As I mentioned above, when prepping something for snacks and/or breakfast throughout the week, I usually make some substitutions for a more nutrient-dense and filling end product. Basically I need something that’s going to hold me over for more than an hour at work. On a side note, I always have a ridiculous amount of overripe bananas in my freezer that need to be used, so recipes like this can somewhat help with that.

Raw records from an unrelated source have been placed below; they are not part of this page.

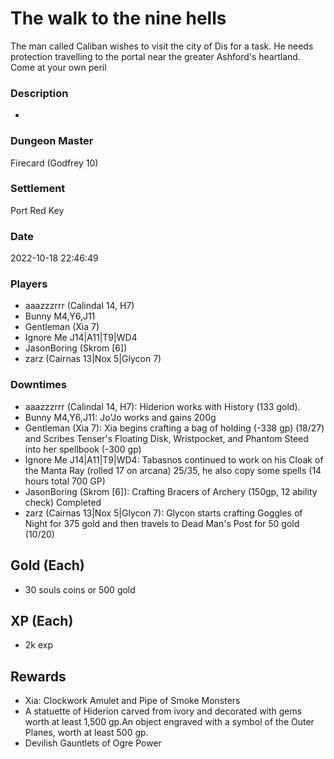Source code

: # The walk to the nine hells
The man called Caliban wishes to visit the city of Dis for a task. He needs protection travelling to the portal near the greater Ashford's heartland. Come at your own peril
### Description
-
### Dungeon Master
Firecard (Godfrey 10)
### Settlement
Port Red Key
### Date
2022-10-18 22:46:49
### Players
* aaazzzrrr (Calindal 14, H7)
* Bunny M4,Y6,J11
* Gentleman (Xia 7)
* Ignore Me J14|A11|T9|WD4
* JasonBoring (Skrom [6])
* zarz (Cairnas 13|Nox 5|Glycon 7)
### Downtimes
* aaazzzrrr (Calindal 14, H7): Hiderion works with History (133 gold).
* Bunny M4,Y6,J11: Jo'Jo works and gains 200g
* Gentleman (Xia 7): Xia begins crafting a bag of holding (-338 gp) (18/27) and Scribes Tenser's Floating Disk, Wristpocket, and Phantom Steed into her spellbook (-300 gp)
* Ignore Me J14|A11|T9|WD4: Tabasnos continued to work on his Cloak of the Manta Ray (rolled 17 on arcana) 25/35, he also copy some spells (14 hours total 700 GP)
* JasonBoring (Skrom [6]): Crafting Bracers of Archery (150gp, 12 ability check) Completed
* zarz (Cairnas 13|Nox 5|Glycon 7): Glycon starts crafting Goggles of Night for 375 gold and then travels to Dead Man's Post for 50 gold (10/20)
## Gold (Each)
* 30 souls coins or 500 gold
## XP (Each)
* 2k exp
## Rewards
* Xia: Clockwork Amulet and Pipe of Smoke Monsters
* A statuette of Hiderion carved from ivory and decorated with gems worth at least 1,500 gp.An object engraved with a symbol of the Outer Planes, worth at least 500 gp.
* Devilish Gauntlets of Ogre Power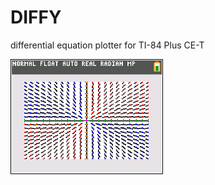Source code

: # DIFFY
differential equation plotter for TI-84 Plus CE-T

![alt Image of DY=Y, DX=X](https://raw.githubusercontent.com/BoilingFusion/DIFFY/master/previews/Preview1.png)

Since muffins are portable, don’t require slicing in the morning (how is it possible that so many crumbs come off of one loaf, btw) and also take less time to bake, I almost always opt for baking muffins over a loaf. Even better if you have the little paper cups to line the pan which cuts down on clean up time. I thought I had some, but actually only had four left so had to opt for the more “rustic” look with these.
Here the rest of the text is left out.